(THE INPUT begins)
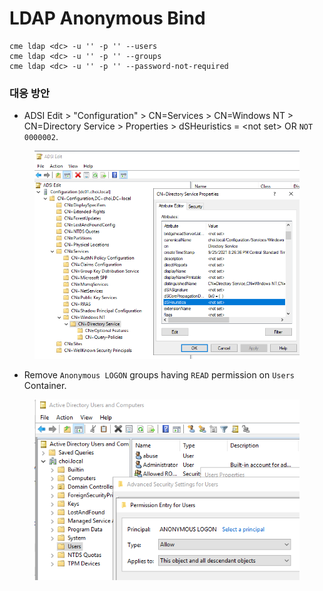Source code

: # LDAP Anonymous Bind

```
cme ldap <dc> -u '' -p '' --users 
cme ldap <dc> -u '' -p '' --groups
cme ldap <dc> -u '' -p '' --password-not-required
```

### 대응 방안

* ADSI Edit > "Configuration" > CN=Services > CN=Windows NT > CN=Directory Service > Properties > dSHeuristics = \<not set> OR `NOT 0000002`.

<figure><img src="../.gitbook/assets/image (96).png" alt=""><figcaption></figcaption></figure>

* Remove `Anonymous LOGON` groups having `READ` permission on `Users` Container.

<figure><img src="../.gitbook/assets/image (98).png" alt=""><figcaption></figcaption></figure>
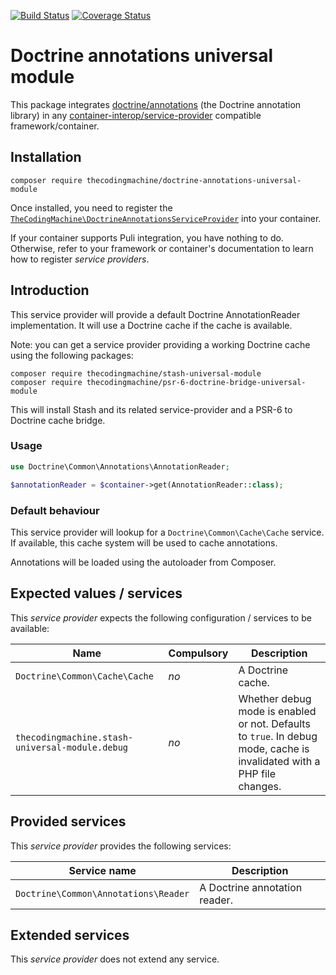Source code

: [![Build Status](https://travis-ci.org/thecodingmachine/doctrine-annotations-universal-module.svg?branch=1.0)](https://travis-ci.org/thecodingmachine/doctrine-annotations-universal-module)
[![Coverage Status](https://coveralls.io/repos/thecodingmachine/doctrine-annotations-universal-module/badge.svg?branch=1.0&service=github)](https://coveralls.io/github/thecodingmachine/doctrine-annotations-universal-module?branch=1.0)


# Doctrine annotations universal module

This package integrates [doctrine/annotations](https://github.com/doctrine/annotations) (the Doctrine annotation library) in any [container-interop/service-provider](https://github.com/container-interop/service-provider) compatible framework/container.

## Installation

```
composer require thecodingmachine/doctrine-annotations-universal-module
```

Once installed, you need to register the [`TheCodingMachine\DoctrineAnnotationsServiceProvider`](src/DoctrineAnnotationsServiceProvider.php) into your container.

If your container supports Puli integration, you have nothing to do. Otherwise, refer to your framework or container's documentation to learn how to register *service providers*.

## Introduction

This service provider will provide a default Doctrine AnnotationReader implementation. It will use a Doctrine cache if the cache is available.

Note: you can get a service provider providing a working Doctrine cache using the following packages:
 
```
composer require thecodingmachine/stash-universal-module
composer require thecodingmachine/psr-6-doctrine-bridge-universal-module
```

This will install Stash and its related service-provider and a PSR-6 to Doctrine cache bridge.

### Usage

```php
use Doctrine\Common\Annotations\AnnotationReader;

$annotationReader = $container->get(AnnotationReader::class);
```

### Default behaviour

This service provider will lookup for a `Doctrine\Common\Cache\Cache` service. If available, this cache system will be used to cache annotations.

Annotations will be loaded using the autoloader from Composer.

## Expected values / services

This *service provider* expects the following configuration / services to be available:

| Name            | Compulsory | Description                            |
|-----------------|------------|----------------------------------------|
| `Doctrine\Common\Cache\Cache` | *no* | A Doctrine cache.  |
| `thecodingmachine.stash-universal-module.debug` | *no* | Whether debug mode is enabled or not. Defaults to `true`. In debug mode, cache is invalidated with a PHP file changes.  |


## Provided services

This *service provider* provides the following services:

| Service name                | Description                          |
|-----------------------------|--------------------------------------|
| `Doctrine\Common\Annotations\Reader` | A Doctrine annotation reader.  |

## Extended services

This *service provider* does not extend any service.
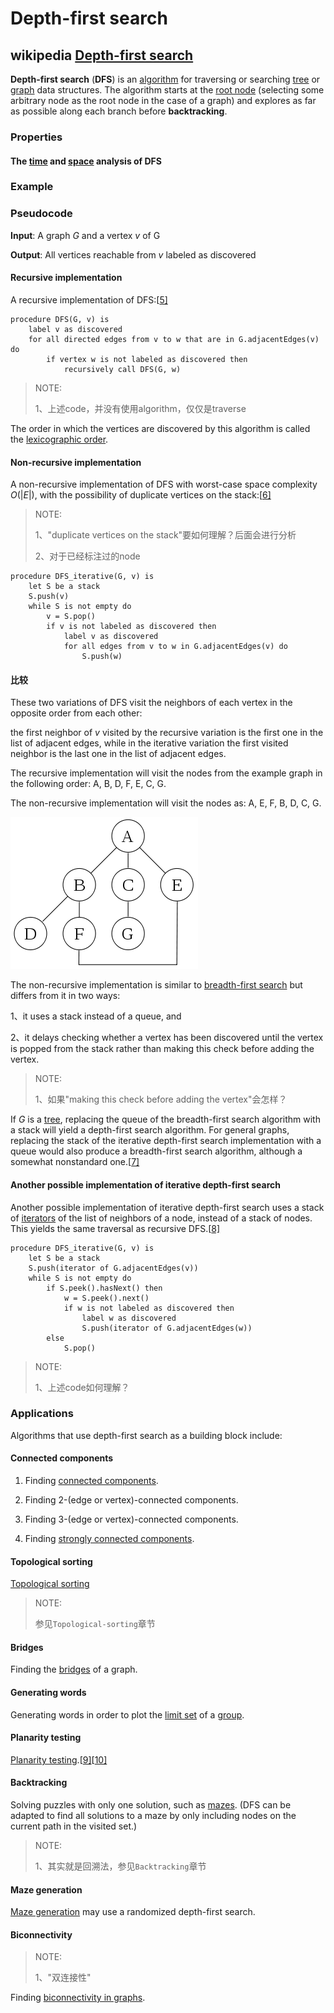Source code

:# Depth-first search



## wikipedia [Depth-first search](https://en.wikipedia.org/wiki/Depth-first_search)

**Depth-first search** (**DFS**) is an [algorithm](https://en.wikipedia.org/wiki/Algorithm) for traversing or searching [tree](https://en.wikipedia.org/wiki/Tree_data_structure) or [graph](https://en.wikipedia.org/wiki/Graph_(data_structure)) data structures. The algorithm starts at the [root node](https://en.wikipedia.org/wiki/Tree_(data_structure)#Terminology) (selecting some arbitrary node as the root node in the case of a graph) and explores as far as possible along each branch before **backtracking**.



### Properties

#### The [time](https://en.wikipedia.org/wiki/Time_complexity) and [space](https://en.wikipedia.org/wiki/Memory_management) analysis of DFS

### Example

### Pseudocode

**Input**: A graph *G* and a vertex *v* of G

**Output**: All vertices reachable from *v* labeled as discovered

#### Recursive implementation 

A recursive implementation of DFS:[[5\]](https://en.wikipedia.org/wiki/Depth-first_search#cite_note-5)

```pseudocode
procedure DFS(G, v) is
    label v as discovered
    for all directed edges from v to w that are in G.adjacentEdges(v) do
        if vertex w is not labeled as discovered then
            recursively call DFS(G, w)
```

> NOTE: 
>
> 1、上述code，并没有使用algorithm，仅仅是traverse

The order in which the vertices are discovered by this algorithm is called the [lexicographic order](https://en.wikipedia.org/wiki/Lexicographical_order).

#### Non-recursive implementation 

A non-recursive implementation of DFS with worst-case space complexity $O(|E|)$, with the possibility of duplicate vertices on the stack:[[6\]](https://en.wikipedia.org/wiki/Depth-first_search#cite_note-6)

> NOTE: 
>
> 1、"duplicate vertices on the stack"要如何理解？后面会进行分析
>
> 2、对于已经标注过的node

```pseudocode
procedure DFS_iterative(G, v) is
    let S be a stack
    S.push(v)
    while S is not empty do
        v = S.pop()
        if v is not labeled as discovered then
            label v as discovered
            for all edges from v to w in G.adjacentEdges(v) do 
                S.push(w)
```

#### 比较

These two variations of DFS visit the neighbors of each vertex in the opposite order from each other: 

the first neighbor of *v* visited by the recursive variation is the first one in the list of adjacent edges, while in the iterative variation the first visited neighbor is the last one in the list of adjacent edges. 

The recursive implementation will visit the nodes from the example graph in the following order: A, B, D, F, E, C, G. 

The non-recursive implementation will visit the nodes as: A, E, F, B, D, C, G.

![](./300px-Graph.traversal.example.svg.png)



The non-recursive implementation is similar to [breadth-first search](https://en.wikipedia.org/wiki/Breadth-first_search) but differs from it in two ways:

1、it uses a stack instead of a queue, and

2、it delays checking whether a vertex has been discovered until the vertex is popped from the stack rather than making this check before adding the vertex.

> NOTE: 
>
> 1、如果"making this check before adding the vertex"会怎样？

If *G* is a [tree](https://en.wikipedia.org/wiki/Tree_(data_structure)), replacing the queue of the breadth-first search algorithm with a stack will yield a depth-first search algorithm. For general graphs, replacing the stack of the iterative depth-first search implementation with a queue would also produce a breadth-first search algorithm, although a somewhat nonstandard one.[[7\]](https://en.wikipedia.org/wiki/Depth-first_search#cite_note-7)

#### Another possible implementation of iterative depth-first search

Another possible implementation of iterative depth-first search uses a stack of [iterators](https://en.wikipedia.org/wiki/Iterator) of the list of neighbors of a node, instead of a stack of nodes. This yields the same traversal as recursive DFS.[[8\]](https://en.wikipedia.org/wiki/Depth-first_search#cite_note-8)

```pseudocode
procedure DFS_iterative(G, v) is
    let S be a stack
    S.push(iterator of G.adjacentEdges(v))
    while S is not empty do
        if S.peek().hasNext() then
            w = S.peek().next()
            if w is not labeled as discovered then
                label w as discovered
                S.push(iterator of G.adjacentEdges(w))
        else
            S.pop()
```

> NOTE: 
>
> 1、上述code如何理解？

### Applications

Algorithms that use depth-first search as a building block include:

#### Connected components

1. Finding [connected components](https://en.wikipedia.org/wiki/Connected_component_(graph_theory)).

2. Finding 2-(edge or vertex)-connected components.

3. Finding 3-(edge or vertex)-connected components.

4. Finding [strongly connected components](https://en.wikipedia.org/wiki/Strongly_connected_components).

#### Topological sorting

[Topological sorting](https://en.wikipedia.org/wiki/Topological_sorting)

> NOTE: 
>
> 参见`Topological-sorting`章节

#### Bridges

Finding the [bridges](https://en.wikipedia.org/wiki/Bridge_(graph_theory)#Bridge-finding_algorithm) of a graph.

#### Generating words

Generating words in order to plot the [limit set](https://en.wikipedia.org/wiki/Limit_set) of a [group](https://en.wikipedia.org/wiki/Group_(mathematics)).

#### Planarity testing

[Planarity testing](https://en.wikipedia.org/wiki/Planarity_testing).[[9\]](https://en.wikipedia.org/wiki/Depth-first_search#cite_note-9)[[10\]](https://en.wikipedia.org/wiki/Depth-first_search#cite_note-10)

#### Backtracking

Solving puzzles with only one solution, such as [mazes](https://en.wikipedia.org/wiki/Maze). (DFS can be adapted to find all solutions to a maze by only including nodes on the current path in the visited set.)

> NOTE: 
>
> 1、其实就是回溯法，参见`Backtracking`章节

#### Maze generation

[Maze generation](https://en.wikipedia.org/wiki/Maze_generation) may use a randomized depth-first search.

 

#### Biconnectivity 

> NOTE: 
>
> 1、"双连接性"

Finding [biconnectivity in graphs](https://en.wikipedia.org/wiki/Biconnected_graph).



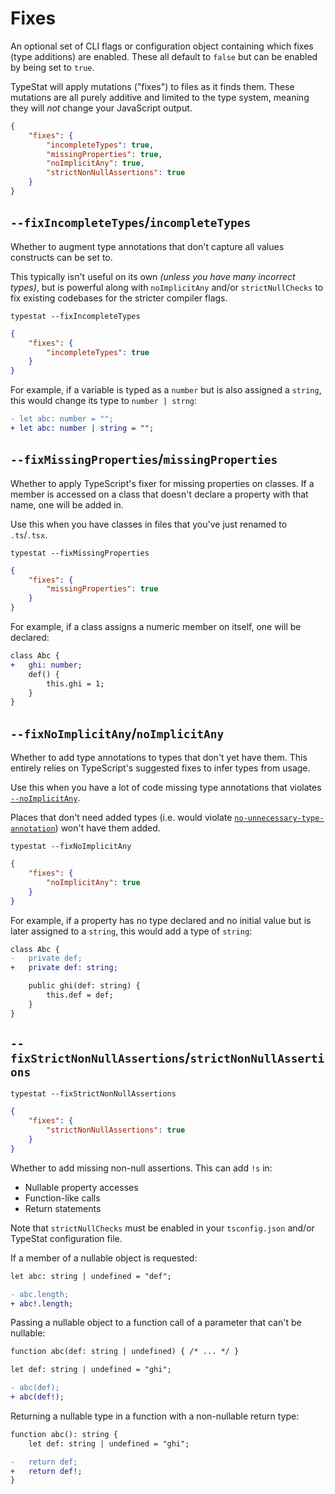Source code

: # Fixes

An optional set of CLI flags or configuration object containing which fixes (type additions) are enabled.
These all default to `false` but can be enabled by being set to `true`.

TypeStat will apply mutations ("fixes") to files as it finds them.
These mutations are all purely additive and limited to the type system, meaning they will _not_ change your JavaScript output.

```json
{
    "fixes": {
        "incompleteTypes": true,
        "missingProperties": true,
        "noImplicitAny": true,
        "strictNonNullAssertions": true
    }
}
```

## `--fixIncompleteTypes`/`incompleteTypes`

Whether to augment type annotations that don't capture all values constructs can be set to.

This typically isn't useful on its own _(unless you have many incorrect types)_,
but is powerful along with `noImplicitAny` and/or `strictNullChecks` to fix existing codebases for the stricter compiler flags.

```shell
typestat --fixIncompleteTypes
```

```json
{
    "fixes": {
        "incompleteTypes": true
    }
}
```

For example, if a variable is typed as a `number` but is also assigned a `string`, this would change its type to `number | strng`:

```diff
- let abc: number = "";
+ let abc: number | string = "";
```

## `--fixMissingProperties`/`missingProperties`

Whether to apply TypeScript's fixer for missing properties on classes.
If a member is accessed on a class that doesn't declare a property with that name, one will be added in.

Use this when you have classes in files that you've just renamed to `.ts`/`.tsx`.

```shell
typestat --fixMissingProperties
```

```json
{
    "fixes": {
        "missingProperties": true
    }
}
```

For example, if a class assigns a numeric member on itself, one will be declared:

```diff
class Abc {
+   ghi: number;
    def() {
        this.ghi = 1;
    }
}
```

## `--fixNoImplicitAny`/`noImplicitAny`

Whether to add type annotations to types that don't yet have them.
This entirely relies on TypeScript's suggested fixes to infer types from usage.

Use this when you have a lot of code missing type annotations that violates [`--noImplicitAny`](https://basarat.gitbooks.io/typescript/docs/options/noImplicitAny.html).

Places that don't need added types (i.e. would violate [`no-unnecessary-type-annotation`](https://github.com/ajafff/tslint-consistent-codestyle/blob/master/docs/no-unnecessary-type-annotation.md))
won't have them added.

```shell
typestat --fixNoImplicitAny
```

```json
{
    "fixes": {
        "noImplicitAny": true
    }
}
```

For example, if a property has no type declared and no initial value but is later assigned to a `string`, this would add a type of `string`:

```diff
class Abc {
-   private def;
+   private def: string;

    public ghi(def: string) {
        this.def = def;
    }
}
```

<!--
## `--fixNoImplicitThis`/`noImplicitThis`

```shell
typestat --fixNoImplicitThis
```

```json
{
    "fixes": {
        "noImplicitThis": true
    }
}
```

> ❌ Coming soon! ❌
>
> Blocked on https://github.com/Microsoft/TypeScript/issues/28964.
-->

## `--fixStrictNonNullAssertions`/`strictNonNullAssertions`

```shell
typestat --fixStrictNonNullAssertions
```

```json
{
    "fixes": {
        "strictNonNullAssertions": true
    }
}
```

Whether to add missing non-null assertions.
This can add `!s` in:

* Nullable property accesses
* Function-like calls
* Return statements

Note that `strictNullChecks` must be enabled in your `tsconfig.json` and/or TypeStat configuration file.

If a member of a nullable object is requested:

```diff
let abc: string | undefined = "def";

- abc.length;
+ abc!.length;
```

Passing a nullable object to a function call of a parameter that can't be nullable:

```diff
function abc(def: string | undefined) { /* ... */ }

let def: string | undefined = "ghi";

- abc(def);
+ abc(def!);
```

Returning a nullable type in a function with a non-nullable return type:

```diff
function abc(): string {
    let def: string | undefined = "ghi";

-   return def;
+   return def!;
}
```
(THE INPUT ends)
**TRY IT**.
Every line from the start of the material through the line containing "ADSI Edit >" is needed exactly as written; the pictures are not.

**RESULT FOR THIS EXERCISE**.
Source code

: # LDAP Anonymous Bind

```
cme ldap <dc> -u '' -p '' --users 
cme ldap <dc> -u '' -p '' --groups
cme ldap <dc> -u '' -p '' --password-not-required
```

### 대응 방안

* ADSI Edit > "Configuration" > CN=Services > CN=Windows NT > CN=Directory Service > Properties > dSHeuristics = \<not set> OR `NOT 0000002`.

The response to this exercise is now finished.